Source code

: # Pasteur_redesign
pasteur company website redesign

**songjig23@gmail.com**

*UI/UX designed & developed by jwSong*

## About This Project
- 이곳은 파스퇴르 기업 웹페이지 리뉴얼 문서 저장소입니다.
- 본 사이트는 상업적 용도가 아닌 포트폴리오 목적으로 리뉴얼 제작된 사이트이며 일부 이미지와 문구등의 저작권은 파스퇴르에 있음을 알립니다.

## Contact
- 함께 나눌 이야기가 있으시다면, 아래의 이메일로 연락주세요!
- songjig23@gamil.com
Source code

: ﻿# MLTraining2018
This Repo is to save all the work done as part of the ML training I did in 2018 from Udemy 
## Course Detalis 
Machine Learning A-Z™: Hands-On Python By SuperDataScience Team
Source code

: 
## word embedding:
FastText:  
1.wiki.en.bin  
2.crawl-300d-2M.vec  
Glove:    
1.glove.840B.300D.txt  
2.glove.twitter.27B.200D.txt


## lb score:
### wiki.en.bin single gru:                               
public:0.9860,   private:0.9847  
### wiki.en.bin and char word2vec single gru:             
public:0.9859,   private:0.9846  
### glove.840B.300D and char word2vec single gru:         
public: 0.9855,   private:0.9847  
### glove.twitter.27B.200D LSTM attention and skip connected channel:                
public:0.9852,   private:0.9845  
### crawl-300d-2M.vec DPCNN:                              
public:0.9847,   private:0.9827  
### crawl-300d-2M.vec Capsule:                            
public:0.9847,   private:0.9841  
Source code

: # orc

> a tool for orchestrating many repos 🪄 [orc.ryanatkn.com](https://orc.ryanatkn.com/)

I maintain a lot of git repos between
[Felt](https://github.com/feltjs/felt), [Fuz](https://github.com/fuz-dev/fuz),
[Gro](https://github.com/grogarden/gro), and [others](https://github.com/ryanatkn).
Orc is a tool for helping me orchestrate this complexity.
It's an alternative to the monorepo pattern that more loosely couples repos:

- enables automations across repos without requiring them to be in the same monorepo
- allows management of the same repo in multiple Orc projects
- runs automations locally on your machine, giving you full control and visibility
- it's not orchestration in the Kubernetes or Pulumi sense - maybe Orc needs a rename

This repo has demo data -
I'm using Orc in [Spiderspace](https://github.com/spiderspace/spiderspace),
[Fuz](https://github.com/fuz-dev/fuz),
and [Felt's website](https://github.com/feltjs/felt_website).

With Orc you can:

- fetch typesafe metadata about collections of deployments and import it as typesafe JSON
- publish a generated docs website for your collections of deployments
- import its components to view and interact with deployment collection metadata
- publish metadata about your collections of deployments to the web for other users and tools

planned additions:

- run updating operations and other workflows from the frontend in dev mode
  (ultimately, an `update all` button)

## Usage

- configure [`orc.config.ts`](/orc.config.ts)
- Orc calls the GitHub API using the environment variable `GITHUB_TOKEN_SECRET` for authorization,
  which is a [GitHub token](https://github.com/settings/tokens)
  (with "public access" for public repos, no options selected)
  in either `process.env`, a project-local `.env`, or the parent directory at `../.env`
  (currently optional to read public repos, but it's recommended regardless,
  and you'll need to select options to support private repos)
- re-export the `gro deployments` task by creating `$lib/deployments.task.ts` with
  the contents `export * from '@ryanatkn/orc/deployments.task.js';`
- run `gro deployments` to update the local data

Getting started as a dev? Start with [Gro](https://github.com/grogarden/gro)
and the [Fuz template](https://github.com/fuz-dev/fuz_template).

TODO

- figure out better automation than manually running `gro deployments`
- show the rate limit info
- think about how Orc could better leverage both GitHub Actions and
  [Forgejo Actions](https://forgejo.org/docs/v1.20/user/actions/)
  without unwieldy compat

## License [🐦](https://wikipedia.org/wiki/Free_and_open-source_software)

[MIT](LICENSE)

**Directions for this task**
Your task is to gather all lines from the entries above that hold the word "twitter".

**Output for this exercise**
2.glove.twitter.27B.200D.txt
### glove.twitter.27B.200D LSTM attention and skip connected channel:                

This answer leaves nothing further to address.